Research Project: IMPROVING WATER PRODUCTIVITY AND NEW WATER MANAGEMENT TECHNOLOGIES TO SUSTAIN RURAL ECONOMIES

Location: Soil and Water Management Research

Title: Estimating evapotranspiration for dryland cropping systems in the semiarid Texas High Plains using SWAT

Author
item Marek, Gary
item Gowda, Prasanna
item Evett, Steven - Steve
item Baumhardt, Roland - Louis
item Brauer, David - Dave
item Howell, Terry - Retired ARS Employee
item Marek, Thomas - Texas Agrilife Research
item Srininvasan, R - Texas A&M University

Submitted to: Journal of the American Water Resources Association
Publication Type: Peer Reviewed Journal
Publication Acceptance Date: 11/9/2015
Publication Date: 1/6/2016
Citation: Marek, G.W., Gowda, P., Evett, S.R., Baumhardt, R.L., Brauer, D.K., Howell, T.A., Marek, T.H., Srininvasan, R. 2016. Estimating evapotranspiration for dryland cropping systems in the semiarid Texas High Plains using SWAT. Journal of the American Water Resources Association. 52(2):298-314.
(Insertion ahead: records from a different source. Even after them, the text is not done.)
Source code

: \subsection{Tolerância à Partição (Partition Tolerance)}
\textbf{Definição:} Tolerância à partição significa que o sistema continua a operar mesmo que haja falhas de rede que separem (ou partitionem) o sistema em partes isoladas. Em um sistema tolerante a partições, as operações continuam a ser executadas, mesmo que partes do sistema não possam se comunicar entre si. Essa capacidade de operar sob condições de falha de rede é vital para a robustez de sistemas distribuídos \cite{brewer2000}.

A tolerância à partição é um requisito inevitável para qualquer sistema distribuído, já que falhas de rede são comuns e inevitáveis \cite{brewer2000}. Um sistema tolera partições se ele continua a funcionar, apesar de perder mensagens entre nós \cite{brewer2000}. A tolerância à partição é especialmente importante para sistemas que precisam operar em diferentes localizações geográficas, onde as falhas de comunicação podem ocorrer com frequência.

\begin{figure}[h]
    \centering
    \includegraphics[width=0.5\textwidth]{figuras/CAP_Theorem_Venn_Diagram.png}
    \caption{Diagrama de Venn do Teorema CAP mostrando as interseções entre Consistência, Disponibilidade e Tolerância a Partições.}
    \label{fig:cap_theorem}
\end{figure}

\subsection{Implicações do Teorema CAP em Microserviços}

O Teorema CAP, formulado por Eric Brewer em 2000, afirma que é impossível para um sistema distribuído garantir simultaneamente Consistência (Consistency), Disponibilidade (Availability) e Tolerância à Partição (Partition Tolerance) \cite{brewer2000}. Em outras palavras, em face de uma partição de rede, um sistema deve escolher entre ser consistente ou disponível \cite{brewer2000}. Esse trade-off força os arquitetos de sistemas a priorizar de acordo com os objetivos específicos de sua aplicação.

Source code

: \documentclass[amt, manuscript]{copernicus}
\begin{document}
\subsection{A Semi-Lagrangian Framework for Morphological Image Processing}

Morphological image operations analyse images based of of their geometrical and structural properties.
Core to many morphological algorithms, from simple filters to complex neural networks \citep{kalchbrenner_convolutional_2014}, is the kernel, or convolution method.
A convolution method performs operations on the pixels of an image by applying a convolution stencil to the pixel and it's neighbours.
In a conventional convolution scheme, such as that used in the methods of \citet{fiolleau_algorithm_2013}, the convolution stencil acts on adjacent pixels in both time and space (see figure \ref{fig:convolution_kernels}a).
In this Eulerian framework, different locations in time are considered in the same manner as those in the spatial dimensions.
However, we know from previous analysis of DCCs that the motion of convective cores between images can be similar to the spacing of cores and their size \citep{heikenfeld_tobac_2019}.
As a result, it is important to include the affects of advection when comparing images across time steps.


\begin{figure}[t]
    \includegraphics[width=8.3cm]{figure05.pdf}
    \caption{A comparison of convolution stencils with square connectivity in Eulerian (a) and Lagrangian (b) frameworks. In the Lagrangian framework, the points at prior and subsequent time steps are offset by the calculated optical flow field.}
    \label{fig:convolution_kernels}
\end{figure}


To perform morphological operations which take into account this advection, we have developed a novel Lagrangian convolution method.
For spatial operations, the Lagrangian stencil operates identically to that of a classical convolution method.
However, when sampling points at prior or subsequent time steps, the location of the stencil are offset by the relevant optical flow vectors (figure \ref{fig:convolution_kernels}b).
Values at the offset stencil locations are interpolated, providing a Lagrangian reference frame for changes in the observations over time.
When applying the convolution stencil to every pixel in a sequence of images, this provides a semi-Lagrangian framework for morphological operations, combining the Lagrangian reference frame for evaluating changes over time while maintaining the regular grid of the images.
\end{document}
Interpretive Summary: Groundwater resources are finite and becoming increasingly scarce. Effective water and crop management strategies are needed to maximize and extend the use of these limited resources. In agriculture, crop water use (ET) is the major use of rain and irrigation water. Models are commonly used to evaluate alternative water management strategies for their potential to maximize water use efficiency. In this study, we used the Soil and Water Assessment Tool (SWAT), one of the most widely used hydrologic models, to simulate daily and monthly ET under dryland management practices in the semiarid Texas High Plains. Measured ET data from large lysimeter were used for model evaluation. Results indicated that the SWAT model generally underestimated both daily and monthly ET.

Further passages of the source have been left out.